題目來源
Given two strings s and t, determine if they are isomorphic.

Two strings are isomorphic if the characters in s can be replaced to get t.

All occurrences of a character must be replaced with another character while preserving the order of characters. No two characters may map to the same character but a character may map to itself.

For example,
Given "egg", "add", return true.

Given "foo", "bar", return false.

Given "paper", "title", return true.

Note:
You may assume both s and t have the same length.
然后我想了一個非常弱的解決方案…遍歷，兩個哈希表來記錄s到t，t到s的映射關系，假如關系不對，就返回false。

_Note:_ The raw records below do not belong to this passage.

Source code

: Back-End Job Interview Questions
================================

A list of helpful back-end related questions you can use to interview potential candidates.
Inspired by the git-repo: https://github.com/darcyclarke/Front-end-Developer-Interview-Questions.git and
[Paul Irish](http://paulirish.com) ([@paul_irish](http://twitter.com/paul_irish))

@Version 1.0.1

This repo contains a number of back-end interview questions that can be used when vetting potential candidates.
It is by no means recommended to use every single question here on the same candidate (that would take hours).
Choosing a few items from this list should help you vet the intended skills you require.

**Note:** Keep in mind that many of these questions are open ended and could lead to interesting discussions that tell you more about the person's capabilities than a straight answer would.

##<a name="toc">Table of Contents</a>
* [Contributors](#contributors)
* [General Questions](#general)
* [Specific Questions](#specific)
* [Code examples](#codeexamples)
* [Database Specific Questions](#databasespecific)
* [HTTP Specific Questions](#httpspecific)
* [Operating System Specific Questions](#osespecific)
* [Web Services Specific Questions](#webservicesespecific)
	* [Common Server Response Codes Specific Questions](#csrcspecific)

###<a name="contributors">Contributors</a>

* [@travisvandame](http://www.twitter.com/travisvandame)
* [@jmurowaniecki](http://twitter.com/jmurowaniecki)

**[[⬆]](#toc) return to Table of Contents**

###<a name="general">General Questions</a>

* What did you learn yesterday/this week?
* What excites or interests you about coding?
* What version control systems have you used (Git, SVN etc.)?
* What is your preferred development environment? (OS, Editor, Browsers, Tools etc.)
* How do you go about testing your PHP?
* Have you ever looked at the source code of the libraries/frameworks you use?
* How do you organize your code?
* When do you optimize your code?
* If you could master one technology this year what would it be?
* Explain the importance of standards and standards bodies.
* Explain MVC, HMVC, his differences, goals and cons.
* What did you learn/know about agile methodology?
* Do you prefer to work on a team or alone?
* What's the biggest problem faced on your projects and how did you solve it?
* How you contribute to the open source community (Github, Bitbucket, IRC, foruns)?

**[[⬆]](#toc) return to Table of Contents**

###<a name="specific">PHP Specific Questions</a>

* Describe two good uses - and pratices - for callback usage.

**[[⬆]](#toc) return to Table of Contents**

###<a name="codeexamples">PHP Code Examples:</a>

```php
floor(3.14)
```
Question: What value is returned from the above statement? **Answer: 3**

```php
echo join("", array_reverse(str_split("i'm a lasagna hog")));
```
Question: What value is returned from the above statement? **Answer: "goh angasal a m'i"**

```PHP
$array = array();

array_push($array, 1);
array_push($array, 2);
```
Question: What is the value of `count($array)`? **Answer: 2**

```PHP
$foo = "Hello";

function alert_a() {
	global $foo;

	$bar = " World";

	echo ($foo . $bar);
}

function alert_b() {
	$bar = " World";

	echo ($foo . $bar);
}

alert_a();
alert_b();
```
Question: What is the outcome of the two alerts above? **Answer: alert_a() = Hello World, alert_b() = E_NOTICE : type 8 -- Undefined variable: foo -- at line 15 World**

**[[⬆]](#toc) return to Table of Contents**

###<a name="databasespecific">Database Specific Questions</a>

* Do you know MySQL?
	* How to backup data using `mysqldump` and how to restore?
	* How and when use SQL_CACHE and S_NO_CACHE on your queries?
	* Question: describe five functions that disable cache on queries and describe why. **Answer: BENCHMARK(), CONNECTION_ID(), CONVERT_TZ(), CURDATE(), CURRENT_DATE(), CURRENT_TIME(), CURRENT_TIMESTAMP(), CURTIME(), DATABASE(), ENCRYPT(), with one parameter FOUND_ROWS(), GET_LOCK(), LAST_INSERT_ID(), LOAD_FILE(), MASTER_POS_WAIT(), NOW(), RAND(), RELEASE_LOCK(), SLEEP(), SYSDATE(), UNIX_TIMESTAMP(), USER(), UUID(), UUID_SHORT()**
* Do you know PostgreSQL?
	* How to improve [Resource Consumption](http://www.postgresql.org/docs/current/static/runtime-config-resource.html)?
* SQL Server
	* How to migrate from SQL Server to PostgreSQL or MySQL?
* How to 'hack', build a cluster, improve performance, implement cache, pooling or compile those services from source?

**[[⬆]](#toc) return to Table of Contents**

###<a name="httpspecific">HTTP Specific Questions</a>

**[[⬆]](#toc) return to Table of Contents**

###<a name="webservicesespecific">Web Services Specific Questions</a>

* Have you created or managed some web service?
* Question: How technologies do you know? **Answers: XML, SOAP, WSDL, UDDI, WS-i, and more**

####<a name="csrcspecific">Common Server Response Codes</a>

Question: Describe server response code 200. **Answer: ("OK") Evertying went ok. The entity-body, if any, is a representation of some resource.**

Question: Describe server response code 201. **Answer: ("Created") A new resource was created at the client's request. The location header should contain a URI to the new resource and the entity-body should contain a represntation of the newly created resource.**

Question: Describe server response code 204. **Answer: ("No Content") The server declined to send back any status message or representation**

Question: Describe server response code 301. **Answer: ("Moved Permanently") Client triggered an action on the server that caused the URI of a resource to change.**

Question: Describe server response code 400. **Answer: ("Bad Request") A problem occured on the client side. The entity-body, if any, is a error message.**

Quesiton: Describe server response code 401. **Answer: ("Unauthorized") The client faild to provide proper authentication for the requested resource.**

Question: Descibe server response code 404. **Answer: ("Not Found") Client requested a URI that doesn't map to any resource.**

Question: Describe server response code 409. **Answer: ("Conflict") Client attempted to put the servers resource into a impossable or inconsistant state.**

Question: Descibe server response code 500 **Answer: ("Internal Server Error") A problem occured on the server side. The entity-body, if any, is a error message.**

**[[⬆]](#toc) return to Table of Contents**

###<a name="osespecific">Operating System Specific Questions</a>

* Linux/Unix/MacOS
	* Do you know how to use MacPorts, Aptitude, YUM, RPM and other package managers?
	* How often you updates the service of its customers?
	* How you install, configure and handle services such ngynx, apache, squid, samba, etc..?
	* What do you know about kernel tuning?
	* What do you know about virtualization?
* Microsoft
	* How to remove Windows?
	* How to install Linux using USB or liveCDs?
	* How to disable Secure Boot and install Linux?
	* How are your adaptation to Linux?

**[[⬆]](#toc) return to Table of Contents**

雖然A了，但是還是有點亂…再想想。

class Solution {
public:
    bool isIsomorphic(string s, string t) {
        int n = s.size();
        unordered_map<char, char> map1;
        unordered_map<char, char> map2;
        for (int i=0; i<n; i++) {
            if (!map1[s[i]] && !map2[t[i]]) {
                map1[s[i]] = t[i];
                map2[t[i]] = s[i];
            }
            else {
                if (map1[s[i]] != t[i] && map2[t[i]] != s[i])
                    return false;
            }
        }
        return true;
    }
};

然后實際上只需要記錄當前字母前一次出現的位置就可以了，代碼如下：

class Solution {
public:
    bool isIsomorphic(string s, string t) {
        int n = s.size();
        vector<int> m1(256, 0);
        vector<int> m2(256, 0);
        for (int i=0; i<n; i++) {
            if (m1[s[i]] != m2[t[i]])
                return false;
            m1[s[i]] = i + 1;
            m2[t[i]] = i + 1;
        }
        return true;
    }
};